Organizer autobiographical notes

Cameron Neylon (STFC Rutherford Appleton Laboratory) is a biophysicist who has always worked in interdisciplinary areas. After undergraduate studies in metabolic biochemistry (U. West. Aust) he has pursued research in molecular biology, biophysics, and high throughput methods (Aust. Natl Univ. and Univ. Bath). In 2001 he took up the position of Lecturer in Combinatorial Chemistry at the University of Southampton and in 2005 he commenced a joint appointment as Senior Scientist in Biomolecular Sciences at the ISIS Neutron Scattering Facility, STFC Rutherford Appleton Laboratory, UK. Dr Neylon is a key contributor to the Research Councils UK funded 4G Basic Technology Programme (£5.1M). Through this and other projects he has gained extensive experience of the challenges of working within and managing complex multidisciplinary research programmes with recent papers in journals as diverse as Cell, Nature Physics, Complex Systems, and Journal of Combinatorial Chemistry. In 2005, in collaboration with Professor Jeremy Frey (University of Southampton) he obtained UK research council (BBSRC) funding to develop and optimise an electronic notebook system for biochemistry laboratories which has lead to his involvement in the Open Science movement.
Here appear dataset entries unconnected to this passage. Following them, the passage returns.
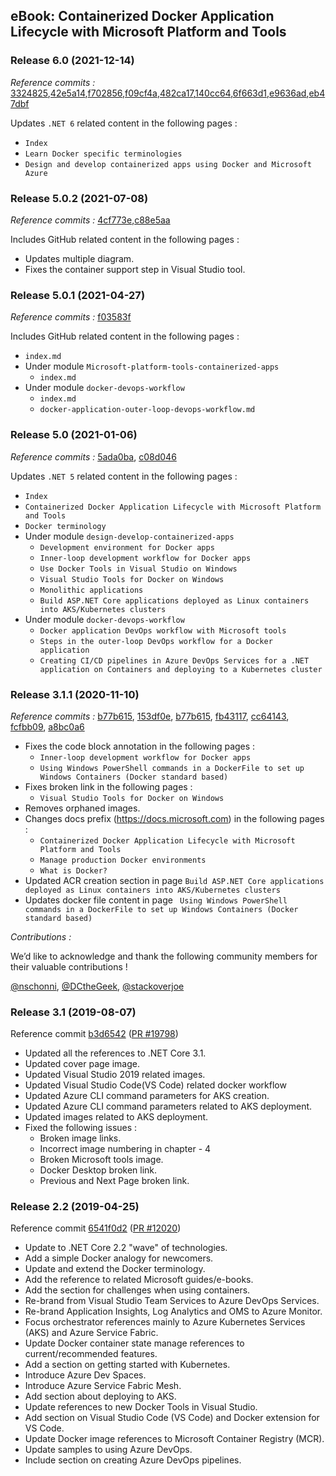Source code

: ## eBook: Containerized Docker Application Lifecycle with Microsoft Platform and Tools

### Release 6.0 (2021-12-14)

*Reference commits :* [3324825](https://github.com/dotnet/docs/pull/27449/commits/3324825f57be6cca01b265794a90655c494e2f46),[42e5a14](https://github.com/dotnet/docs/pull/27449/commits/42e5a14454a17f79fe962cd62f697ff524a4de43),[f702856](https://github.com/dotnet/docs/pull/27449/commits/f70285631945783d746981811f63c04b7de23391),[f09cf4a](https://github.com/dotnet/docs/pull/27449/commits/f09cf4a950d0d9c6ae8bb23279bbf5a8d23fd41d),[482ca17](https://github.com/dotnet/docs/pull/27449/commits/482ca17fb3d61fdf99f66830473379b38dbbfb6f),[140cc64](https://github.com/dotnet/docs/pull/27449/commits/140cc642947c20980ff0fa43409ed4f67f26f1dc),[6f663d1](https://github.com/dotnet/docs/pull/27449/commits/6f663d153314b743789f3abc32136028d637aed0),[e9636ad](https://github.com/dotnet/docs/pull/27449/commits/e9636ad3c451a59a529c752038a50c70d199b3b6),[eb47dbf](https://github.com/dotnet/docs/pull/27449/commits/eb47dbf91538bac7fac2666894e5e7e43fc1aee6)

Updates `.NET 6` related content in the following pages :

- `Index`
- `Learn Docker specific terminologies`
- `Design and develop containerized apps using Docker and Microsoft Azure`

### Release 5.0.2 (2021-07-08)

*Reference commits :* [4cf773e](https://github.com/dotnet/docs/commit/4cf773e03f02dee55d5910b52babc84ab6514faf#diff-206aeac23eb3b58cd12ac0589d98395adca4dc488432db00ee7d774146950ffb),[c88e5aa](https://github.com/dotnet/docs/commit/c88e5aa50d2f87bd09433ce5b1d64205fd7d5d89#diff-206aeac23eb3b58cd12ac0589d98395adca4dc488432db00ee7d774146950ffb)

Includes GitHub related content in the following pages :

- Updates multiple diagram.
- Fixes the container support step in Visual Studio tool.

### Release 5.0.1 (2021-04-27)

*Reference commits :* [f03583f](https://github.com/dotnet/docs/pull/23895/commits/f03583f9ce85c4067c3946c7249192885d8612d6)

Includes GitHub related content in the following pages :

- `index.md`
- Under module `Microsoft-platform-tools-containerized-apps`
    - `index.md`
- Under module `docker-devops-workflow`
    - `index.md`
    - `docker-application-outer-loop-devops-workflow.md `

### Release 5.0 (2021-01-06)

*Reference commits :* [5ada0ba](https://github.com/dotnet/docs/pull/22242/commits/5ada0ba94f8e267993c6f2cba7db1237acfe8ce2), [c08d046](https://github.com/dotnet/docs/pull/22242/commits/c08d046f893d946a70163abc729aeeedcf88fdb3)

Updates `.NET 5` related content in the following pages :

- `Index`
- `Containerized Docker Application Lifecycle with Microsoft Platform and Tools`
- `Docker terminology`
- Under module `design-develop-containerized-apps`
	- `Development environment for Docker apps`
	- `Inner-loop development workflow for Docker apps`
	- `Use Docker Tools in Visual Studio on Windows`
	- `Visual Studio Tools for Docker on Windows`
	- `Monolithic applications`
	- `Build ASP.NET Core applications deployed as Linux containers into AKS/Kubernetes clusters`
- Under module `docker-devops-workflow`
	- `Docker application DevOps workflow with Microsoft tools`
	- `Steps in the outer-loop DevOps workflow for a Docker application`
	- `Creating CI/CD pipelines in Azure DevOps Services for a .NET application on Containers and deploying to a Kubernetes cluster`

### Release 3.1.1 (2020-11-10)

*Reference commits :* [b77b615](https://github.com/dotnet/docs/commit/153df0eaf4f6acd340e77818c6b617d9e554f004), [153df0e](https://github.com/dotnet/docs/commit/153df0eaf4f6acd340e77818c6b617d9e554f004), [b77b615](https://github.com/dotnet/docs/commit/b77b615d4b45334905c6e9dfa6b165abbcabc7d5), [fb43117](https://github.com/dotnet/docs/commit/fb431175564955b9beb6706de19a5ed9639995ee), [cc64143](https://github.com/dotnet/docs/commit/cc64143cb9e691d7668621429a96a167cf022214), [fcfbb09](https://github.com/dotnet/docs/commit/fcfbb094392830ef47d37a5c72fabef04bf34449), [a8bc0a6](https://github.com/dotnet/docs/commit/a8bc0a6478e569f2a8dca6a69bf5b2e4c2302d4e)

- Fixes the code block annotation in the following pages :
    - `Inner-loop development workflow for Docker apps`
    - `Using Windows PowerShell commands in a DockerFile to set up Windows Containers (Docker standard based)`
- Fixes broken link in the following pages :
    - `Visual Studio Tools for Docker on Windows`
- Removes orphaned images. 
- Changes docs prefix (https://docs.microsoft.com) in the following pages :
    - `Containerized Docker Application Lifecycle with Microsoft Platform and Tools`
    - `Manage production Docker environments`
    - `What is Docker?`    
- Updated ACR creation section in page `Build ASP.NET Core applications deployed as Linux containers into AKS/Kubernetes clusters`
- Updates docker file content in page ` Using Windows PowerShell commands in a DockerFile to set up Windows Containers (Docker standard based)`

*Contributions :* 

We’d like to acknowledge and thank the following community members for their valuable contributions !

[@nschonni](https://github.com/nschonni), [@DCtheGeek](https://github.com/DCtheGeek), [@stackoverjoe](https://github.com/stackoverjoe)


### Release 3.1 (2019-08-07)

Reference commit [b3d6542](https://github.com/dotnet/docs/pull/19798/commits/b3d6542eeeffa6819b51c80712f51026dea94714) ([PR #19798](https://github.com/dotnet/docs/pull/19798))

- Updated all the references to .NET Core 3.1.
- Updated cover page image.
- Updated Visual Studio 2019 related images.
- Updated Visual Studio Code(VS Code) related docker workflow
- Updated Azure CLI command parameters for AKS creation.
- Updated Azure CLI command parameters related to AKS deployment.
- Updated images related to AKS deployment. 
- Fixed the following issues :
    - Broken image links.
    - Incorrect image numbering in chapter - 4    
    - Broken Microsoft tools image.
    - Docker Desktop broken link.
    - Previous and Next Page broken link.


### Release 2.2 (2019-04-25)

Reference commit [6541f0d2](https://github.com/dotnet/docs/pull/12020/commits/6541f0d22e4248cb36a63d2c80d3fdf38aee1d74) ([PR #12020](https://github.com/dotnet/docs/pull/12020))

- Update to .NET Core 2.2 "wave" of technologies.
- Add a simple Docker analogy for newcomers.
- Update and extend the Docker terminology.
- Add the reference to related Microsoft guides/e-books.
- Add the section for challenges when using containers.
- Re-brand from Visual Studio Team Services to Azure DevOps Services.
- Re-brand Application Insights, Log Analytics and OMS to Azure Monitor.
- Focus orchestrator references mainly to Azure Kubernetes Services (AKS) and Azure Service Fabric.
- Update Docker container state manage references to current/recommended features.
- Add a section on getting started with Kubernetes.
- Introduce Azure Dev Spaces.
- Introduce Azure Service Fabric Mesh.
- Add section about deploying to AKS.
- Update references to new Docker Tools in Visual Studio.
- Add section on Visual Studio Code (VS Code) and Docker extension for VS Code.
- Update Docker image references to Microsoft Container Registry (MCR).
- Update samples to using Azure DevOps.
- Include section on creating Azure DevOps pipelines.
His group is currently moving to a fully Open Notebook [5,18] approach which is being recorded and analysed in his blog, Science in the Open [21]. In 2007 he gave invited talks on Open Science at Drexel University and as part of the International Genetically Engineered Machines workshop at MIT. He has managed several workshops and conferences, including Neutrons in Biology (July, 2007, Rutherford Appleton Laboratory), a satellite meeting of the European Biophysical Societies Association meeting with attendees from all over the world. He also coordinates the recently STFC-funded Research Network for Biomembrane Structure and Function and leads a recent funding application to the UK Engineering and Physical Sciences Research Council for an E-science Network scheme to support meetings to develop data portability and presentations standards for Open Science practices.

Shirley Wu (Stanford University) has been interested in too many things to count since a very early age, explaining in large part her attraction to the interdisciplinary field of bioinformatics. She obtained her Sc.B. in Computational Biology from Brown University and is currently a Ph.D. student at Stanford University, with research projects investigating protein function annotation and text mining to aid in annotation. Notably, her experiences as a graduate student and the experiences of her peers have led her to explore questions related to the sociology of science and the sharing and dissemination of scientific information. Her conclusion is that barriers to learning and conducting science are widespread but surmountable with the right tools and policies in place. To become involved, she began a blog, called One Big Lab [22] to explore the issues relevant to Open Science, but decided that the best way to familiarize herself with Open Science would be to take an active role in its development.